(Source texts of formatted documents)
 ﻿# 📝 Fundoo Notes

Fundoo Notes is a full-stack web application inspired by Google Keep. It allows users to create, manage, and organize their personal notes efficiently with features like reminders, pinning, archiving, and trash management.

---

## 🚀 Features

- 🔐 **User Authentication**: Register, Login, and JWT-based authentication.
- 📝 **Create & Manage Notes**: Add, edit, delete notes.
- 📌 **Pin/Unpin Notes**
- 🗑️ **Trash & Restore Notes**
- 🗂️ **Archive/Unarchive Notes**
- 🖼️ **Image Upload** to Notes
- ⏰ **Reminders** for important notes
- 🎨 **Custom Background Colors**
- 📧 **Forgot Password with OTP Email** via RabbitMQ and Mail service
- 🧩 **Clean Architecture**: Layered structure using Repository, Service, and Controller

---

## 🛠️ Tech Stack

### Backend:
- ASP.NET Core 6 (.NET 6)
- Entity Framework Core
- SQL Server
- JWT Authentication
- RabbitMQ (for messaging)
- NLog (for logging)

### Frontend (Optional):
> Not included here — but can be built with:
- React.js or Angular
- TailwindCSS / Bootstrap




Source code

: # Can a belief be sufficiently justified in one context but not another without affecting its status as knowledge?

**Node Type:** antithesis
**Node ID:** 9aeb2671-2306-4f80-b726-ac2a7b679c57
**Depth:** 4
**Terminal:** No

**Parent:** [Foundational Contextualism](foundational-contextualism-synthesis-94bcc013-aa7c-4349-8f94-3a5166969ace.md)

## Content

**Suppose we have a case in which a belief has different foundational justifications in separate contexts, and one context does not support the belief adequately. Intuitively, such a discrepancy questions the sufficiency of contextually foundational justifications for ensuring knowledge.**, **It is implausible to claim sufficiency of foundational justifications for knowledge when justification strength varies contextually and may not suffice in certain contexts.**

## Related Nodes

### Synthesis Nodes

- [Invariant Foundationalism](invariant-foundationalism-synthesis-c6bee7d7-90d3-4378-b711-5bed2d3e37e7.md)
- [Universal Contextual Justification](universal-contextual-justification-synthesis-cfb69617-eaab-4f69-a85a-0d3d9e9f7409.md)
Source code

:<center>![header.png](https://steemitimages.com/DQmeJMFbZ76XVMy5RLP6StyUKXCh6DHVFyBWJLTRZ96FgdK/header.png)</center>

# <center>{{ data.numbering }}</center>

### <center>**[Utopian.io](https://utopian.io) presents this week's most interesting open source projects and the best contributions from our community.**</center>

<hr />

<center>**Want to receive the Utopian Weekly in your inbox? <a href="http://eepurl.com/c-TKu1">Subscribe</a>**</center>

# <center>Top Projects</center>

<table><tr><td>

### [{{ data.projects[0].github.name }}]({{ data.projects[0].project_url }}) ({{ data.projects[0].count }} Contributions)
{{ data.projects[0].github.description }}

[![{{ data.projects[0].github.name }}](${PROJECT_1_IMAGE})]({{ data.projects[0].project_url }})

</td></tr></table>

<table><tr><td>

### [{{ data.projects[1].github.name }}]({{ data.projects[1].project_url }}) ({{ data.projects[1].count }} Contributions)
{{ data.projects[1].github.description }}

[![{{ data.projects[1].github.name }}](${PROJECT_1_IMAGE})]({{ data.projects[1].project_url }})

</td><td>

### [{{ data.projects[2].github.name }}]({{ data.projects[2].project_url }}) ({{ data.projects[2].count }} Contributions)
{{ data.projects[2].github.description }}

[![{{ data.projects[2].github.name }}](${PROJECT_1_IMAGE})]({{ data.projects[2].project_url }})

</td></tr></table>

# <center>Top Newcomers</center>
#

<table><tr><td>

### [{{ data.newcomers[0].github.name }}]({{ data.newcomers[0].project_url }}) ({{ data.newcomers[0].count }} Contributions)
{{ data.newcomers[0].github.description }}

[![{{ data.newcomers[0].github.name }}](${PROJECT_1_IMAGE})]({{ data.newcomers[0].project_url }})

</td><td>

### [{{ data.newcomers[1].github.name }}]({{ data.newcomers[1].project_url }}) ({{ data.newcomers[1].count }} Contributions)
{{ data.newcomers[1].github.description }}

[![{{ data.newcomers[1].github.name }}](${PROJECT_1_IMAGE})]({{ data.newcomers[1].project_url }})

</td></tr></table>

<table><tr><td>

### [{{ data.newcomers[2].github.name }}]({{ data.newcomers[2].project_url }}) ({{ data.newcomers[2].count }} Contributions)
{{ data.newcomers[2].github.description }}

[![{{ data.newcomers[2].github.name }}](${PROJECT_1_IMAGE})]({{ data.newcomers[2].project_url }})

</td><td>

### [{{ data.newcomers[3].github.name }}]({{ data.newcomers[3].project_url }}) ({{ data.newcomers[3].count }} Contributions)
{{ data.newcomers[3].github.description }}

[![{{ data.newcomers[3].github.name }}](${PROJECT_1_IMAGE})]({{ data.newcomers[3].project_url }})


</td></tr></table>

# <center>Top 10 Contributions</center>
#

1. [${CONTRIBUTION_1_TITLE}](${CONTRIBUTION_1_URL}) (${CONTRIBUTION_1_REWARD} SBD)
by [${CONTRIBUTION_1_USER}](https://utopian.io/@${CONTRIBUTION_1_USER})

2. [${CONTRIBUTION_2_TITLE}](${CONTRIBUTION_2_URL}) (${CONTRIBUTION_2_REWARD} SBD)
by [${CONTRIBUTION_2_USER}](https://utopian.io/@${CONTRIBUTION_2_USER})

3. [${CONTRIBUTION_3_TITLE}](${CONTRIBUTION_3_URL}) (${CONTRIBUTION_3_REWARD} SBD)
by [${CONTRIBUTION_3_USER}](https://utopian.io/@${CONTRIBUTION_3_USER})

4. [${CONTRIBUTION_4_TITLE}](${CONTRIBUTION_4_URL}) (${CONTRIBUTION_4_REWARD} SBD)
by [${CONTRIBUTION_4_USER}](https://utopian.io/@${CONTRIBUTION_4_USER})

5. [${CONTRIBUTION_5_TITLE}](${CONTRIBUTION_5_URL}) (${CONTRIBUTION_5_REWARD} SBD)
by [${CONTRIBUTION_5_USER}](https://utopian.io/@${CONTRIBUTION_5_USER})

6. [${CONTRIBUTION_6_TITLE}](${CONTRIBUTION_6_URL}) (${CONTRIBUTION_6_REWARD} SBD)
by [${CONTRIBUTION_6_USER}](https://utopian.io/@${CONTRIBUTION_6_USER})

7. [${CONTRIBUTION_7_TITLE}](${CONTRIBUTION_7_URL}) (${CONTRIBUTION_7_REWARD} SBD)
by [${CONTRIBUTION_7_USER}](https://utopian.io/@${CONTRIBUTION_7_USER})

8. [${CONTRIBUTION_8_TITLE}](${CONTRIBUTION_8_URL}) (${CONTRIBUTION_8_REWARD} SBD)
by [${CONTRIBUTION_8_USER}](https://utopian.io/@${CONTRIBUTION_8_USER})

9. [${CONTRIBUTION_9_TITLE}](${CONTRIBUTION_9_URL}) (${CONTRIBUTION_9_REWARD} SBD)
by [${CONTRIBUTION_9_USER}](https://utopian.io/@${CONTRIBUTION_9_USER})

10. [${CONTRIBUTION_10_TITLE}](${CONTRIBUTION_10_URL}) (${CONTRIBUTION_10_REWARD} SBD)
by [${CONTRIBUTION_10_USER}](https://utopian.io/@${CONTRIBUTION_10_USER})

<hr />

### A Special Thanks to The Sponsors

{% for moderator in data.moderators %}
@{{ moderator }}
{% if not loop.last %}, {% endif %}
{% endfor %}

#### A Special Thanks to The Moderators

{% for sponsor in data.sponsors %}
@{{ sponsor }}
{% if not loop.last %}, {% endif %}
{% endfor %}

# What you have to do
Up to and including the line with "- TailwindCSS / Bootstrap", repeat the entries exactly, beginning at their first line.

# Completed exercise
 ﻿# 📝 Fundoo Notes

Fundoo Notes is a full-stack web application inspired by Google Keep. It allows users to create, manage, and organize their personal notes efficiently with features like reminders, pinning, archiving, and trash management.

---

## 🚀 Features

- 🔐 **User Authentication**: Register, Login, and JWT-based authentication.
- 📝 **Create & Manage Notes**: Add, edit, delete notes.
- 📌 **Pin/Unpin Notes**
- 🗑️ **Trash & Restore Notes**
- 🗂️ **Archive/Unarchive Notes**
- 🖼️ **Image Upload** to Notes
- ⏰ **Reminders** for important notes
- 🎨 **Custom Background Colors**
- 📧 **Forgot Password with OTP Email** via RabbitMQ and Mail service
- 🧩 **Clean Architecture**: Layered structure using Repository, Service, and Controller

---

## 🛠️ Tech Stack

### Backend:
- ASP.NET Core 6 (.NET 6)
- Entity Framework Core
- SQL Server
- JWT Authentication
- RabbitMQ (for messaging)
- NLog (for logging)

### Frontend (Optional):
> Not included here — but can be built with:
- React.js or Angular
- TailwindCSS / Bootstrap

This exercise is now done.